*** Opening Supplied entries ***

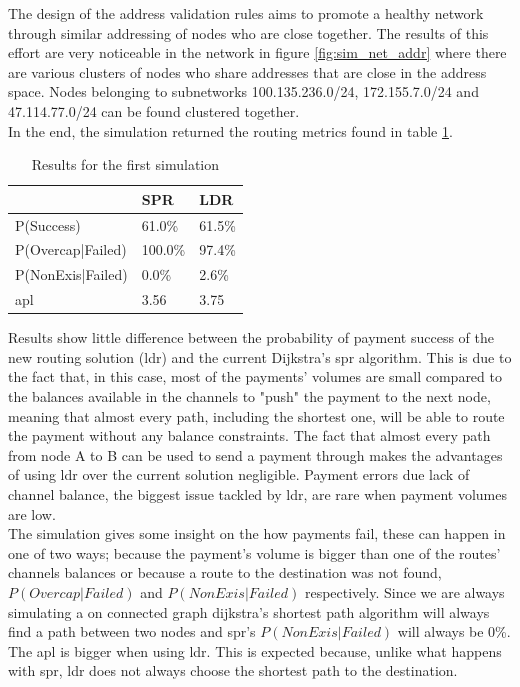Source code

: The design of the address validation rules aims to promote a healthy network through similar addressing of nodes who are close together. The results of this effort are very noticeable in the network in figure \ref{fig:sim_net_addr} where there are various clusters of nodes who share addresses that are close in the address space. Nodes belonging to subnetworks 100.135.236.0/24, 172.155.7.0/24 and 47.114.77.0/24 can be found clustered together.\\
In the end, the simulation returned the routing metrics found in table \ref{table:simulation_results1}.

\begin{table}[H]
\begin{tabular}{l|l|l|}
\cline{2-3}
\rowcolor[HTML]{C0C0C0} 
\cellcolor[HTML]{FFFFFF}                  & SPR     & LDR    \\ \hline
\multicolumn{1}{|l|}{P(Success)}          & 61.0\%  & 61.5\% \\ \hline
\multicolumn{1}{|l|}{P(Overcap|Failed)}   & 100.0\% & 97.4\% \\ \hline
\multicolumn{1}{|l|}{P(NonExis|Failed)}   & 0.0\%   & 2.6\%  \\ \hline
\multicolumn{1}{|l|}{\acrshort{apl}} & 3.56    & 3.75   \\ \hline
\end{tabular}
\caption{Results for the first simulation}
\label{table:simulation_results1}
\end{table}

Results show little difference between the probability of payment success of the new routing solution (\acrshort{ldr}) and the current Dijkstra's \acrfull{spr} algorithm. This is due to the fact that, in this case, most of the payments' volumes are small compared to the balances available in the channels to "push" the payment to the next node, meaning that almost every path, including the shortest one, will be able to route the payment without any balance constraints. The fact that almost every path from node A to B can be used to send a payment through makes the advantages of using \acrshort{ldr} over the current solution negligible. Payment errors due lack of channel balance, the biggest issue tackled by \acrshort{ldr}, are rare when payment volumes are low.\\
The simulation gives some insight on the how payments fail, these can happen in one of two ways; because the payment's volume is bigger than one of the routes' channels balances or because a route to the destination was not found, $P(Overcap|Failed)$ and $P(NonExis|Failed)$ respectively. Since we are always simulating a on connected graph dijkstra's shortest path algorithm will always find a path between two nodes and \acrshort{spr}'s $P(NonExis|Failed)$ will always be 0\%.\\
The \acrfull{apl} is bigger when using \acrshort{ldr}. This is expected because, unlike what happens with \acrshort{spr}, \acrshort{ldr}  does not always choose the shortest path to the destination.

*** Closing Supplied entries ***

What needs to be done: None of the pictures should be kept; reproduce all the remaining material exactly.

Solved problem:
Source code

: The design of the address validation rules aims to promote a healthy network through similar addressing of nodes who are close together. The results of this effort are very noticeable in the network in figure \ref{fig:sim_net_addr} where there are various clusters of nodes who share addresses that are close in the address space. Nodes belonging to subnetworks 100.135.236.0/24, 172.155.7.0/24 and 47.114.77.0/24 can be found clustered together.\\
In the end, the simulation returned the routing metrics found in table \ref{table:simulation_results1}.

\begin{table}[H]
\begin{tabular}{l|l|l|}
\cline{2-3}
\rowcolor[HTML]{C0C0C0} 
\cellcolor[HTML]{FFFFFF}                  & SPR     & LDR    \\ \hline
\multicolumn{1}{|l|}{P(Success)}          & 61.0\%  & 61.5\% \\ \hline
\multicolumn{1}{|l|}{P(Overcap|Failed)}   & 100.0\% & 97.4\% \\ \hline
\multicolumn{1}{|l|}{P(NonExis|Failed)}   & 0.0\%   & 2.6\%  \\ \hline
\multicolumn{1}{|l|}{\acrshort{apl}} & 3.56    & 3.75   \\ \hline
\end{tabular}
\caption{Results for the first simulation}
\label{table:simulation_results1}
\end{table}

Results show little difference between the probability of payment success of the new routing solution (\acrshort{ldr}) and the current Dijkstra's \acrfull{spr} algorithm. This is due to the fact that, in this case, most of the payments' volumes are small compared to the balances available in the channels to "push" the payment to the next node, meaning that almost every path, including the shortest one, will be able to route the payment without any balance constraints. The fact that almost every path from node A to B can be used to send a payment through makes the advantages of using \acrshort{ldr} over the current solution negligible. Payment errors due lack of channel balance, the biggest issue tackled by \acrshort{ldr}, are rare when payment volumes are low.\\
The simulation gives some insight on the how payments fail, these can happen in one of two ways; because the payment's volume is bigger than one of the routes' channels balances or because a route to the destination was not found, $P(Overcap|Failed)$ and $P(NonExis|Failed)$ respectively. Since we are always simulating a on connected graph dijkstra's shortest path algorithm will always find a path between two nodes and \acrshort{spr}'s $P(NonExis|Failed)$ will always be 0\%.\\
The \acrfull{apl} is bigger when using \acrshort{ldr}. This is expected because, unlike what happens with \acrshort{spr}, \acrshort{ldr}  does not always choose the shortest path to the destination.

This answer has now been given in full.